Exercise goal: Only an exact copy of the records, from the line with "把你的规程写下来，与你想什么或说什么一样重要。" through the last line, is wanted.

####################

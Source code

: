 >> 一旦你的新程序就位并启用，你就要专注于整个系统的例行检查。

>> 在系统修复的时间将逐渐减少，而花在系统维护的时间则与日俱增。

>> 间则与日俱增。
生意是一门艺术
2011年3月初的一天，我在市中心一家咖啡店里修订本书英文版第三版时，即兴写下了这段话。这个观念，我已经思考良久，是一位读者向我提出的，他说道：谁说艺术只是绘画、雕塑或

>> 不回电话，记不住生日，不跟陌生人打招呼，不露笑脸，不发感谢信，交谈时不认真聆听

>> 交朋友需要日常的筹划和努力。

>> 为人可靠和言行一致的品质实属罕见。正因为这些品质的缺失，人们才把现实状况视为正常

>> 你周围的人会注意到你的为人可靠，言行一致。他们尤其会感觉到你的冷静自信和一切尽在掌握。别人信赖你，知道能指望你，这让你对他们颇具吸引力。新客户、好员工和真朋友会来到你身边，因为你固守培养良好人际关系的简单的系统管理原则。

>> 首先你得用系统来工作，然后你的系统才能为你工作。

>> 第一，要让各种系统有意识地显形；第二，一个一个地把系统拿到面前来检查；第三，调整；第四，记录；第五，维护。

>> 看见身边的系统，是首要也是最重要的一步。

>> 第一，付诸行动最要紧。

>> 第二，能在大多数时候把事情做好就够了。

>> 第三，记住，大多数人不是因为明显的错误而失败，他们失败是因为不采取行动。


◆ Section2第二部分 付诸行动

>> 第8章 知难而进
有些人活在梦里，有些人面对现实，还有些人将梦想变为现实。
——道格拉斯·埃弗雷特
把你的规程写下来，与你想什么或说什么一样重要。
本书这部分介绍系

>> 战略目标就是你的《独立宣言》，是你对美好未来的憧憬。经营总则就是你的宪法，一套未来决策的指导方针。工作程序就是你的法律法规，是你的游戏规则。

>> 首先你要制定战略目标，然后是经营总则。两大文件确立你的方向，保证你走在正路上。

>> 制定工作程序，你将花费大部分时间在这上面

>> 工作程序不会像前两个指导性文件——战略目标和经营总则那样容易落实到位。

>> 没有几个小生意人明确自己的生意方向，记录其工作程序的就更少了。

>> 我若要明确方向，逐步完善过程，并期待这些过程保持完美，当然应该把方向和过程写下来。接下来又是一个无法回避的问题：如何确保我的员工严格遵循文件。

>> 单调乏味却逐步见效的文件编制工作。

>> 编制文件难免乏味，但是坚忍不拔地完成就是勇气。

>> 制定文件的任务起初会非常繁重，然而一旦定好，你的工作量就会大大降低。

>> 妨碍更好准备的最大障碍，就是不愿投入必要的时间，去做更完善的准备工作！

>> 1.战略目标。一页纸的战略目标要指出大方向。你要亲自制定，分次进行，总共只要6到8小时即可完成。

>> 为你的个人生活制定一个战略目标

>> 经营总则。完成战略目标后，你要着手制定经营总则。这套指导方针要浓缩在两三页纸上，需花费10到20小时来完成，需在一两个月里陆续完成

####################

Solution to the problem:
把你的规程写下来，与你想什么或说什么一样重要。
本书这部分介绍系

>> 战略目标就是你的《独立宣言》，是你对美好未来的憧憬。经营总则就是你的宪法，一套未来决策的指导方针。工作程序就是你的法律法规，是你的游戏规则。

>> 首先你要制定战略目标，然后是经营总则。两大文件确立你的方向，保证你走在正路上。

>> 制定工作程序，你将花费大部分时间在这上面

>> 工作程序不会像前两个指导性文件——战略目标和经营总则那样容易落实到位。

>> 没有几个小生意人明确自己的生意方向，记录其工作程序的就更少了。

>> 我若要明确方向，逐步完善过程，并期待这些过程保持完美，当然应该把方向和过程写下来。接下来又是一个无法回避的问题：如何确保我的员工严格遵循文件。

>> 单调乏味却逐步见效的文件编制工作。

>> 编制文件难免乏味，但是坚忍不拔地完成就是勇气。

>> 制定文件的任务起初会非常繁重，然而一旦定好，你的工作量就会大大降低。

>> 妨碍更好准备的最大障碍，就是不愿投入必要的时间，去做更完善的准备工作！

>> 1.战略目标。一页纸的战略目标要指出大方向。你要亲自制定，分次进行，总共只要6到8小时即可完成。

>> 为你的个人生活制定一个战略目标

>> 经营总则。完成战略目标后，你要着手制定经营总则。这套指导方针要浓缩在两三页纸上，需花费10到20小时来完成，需在一两个月里陆续完成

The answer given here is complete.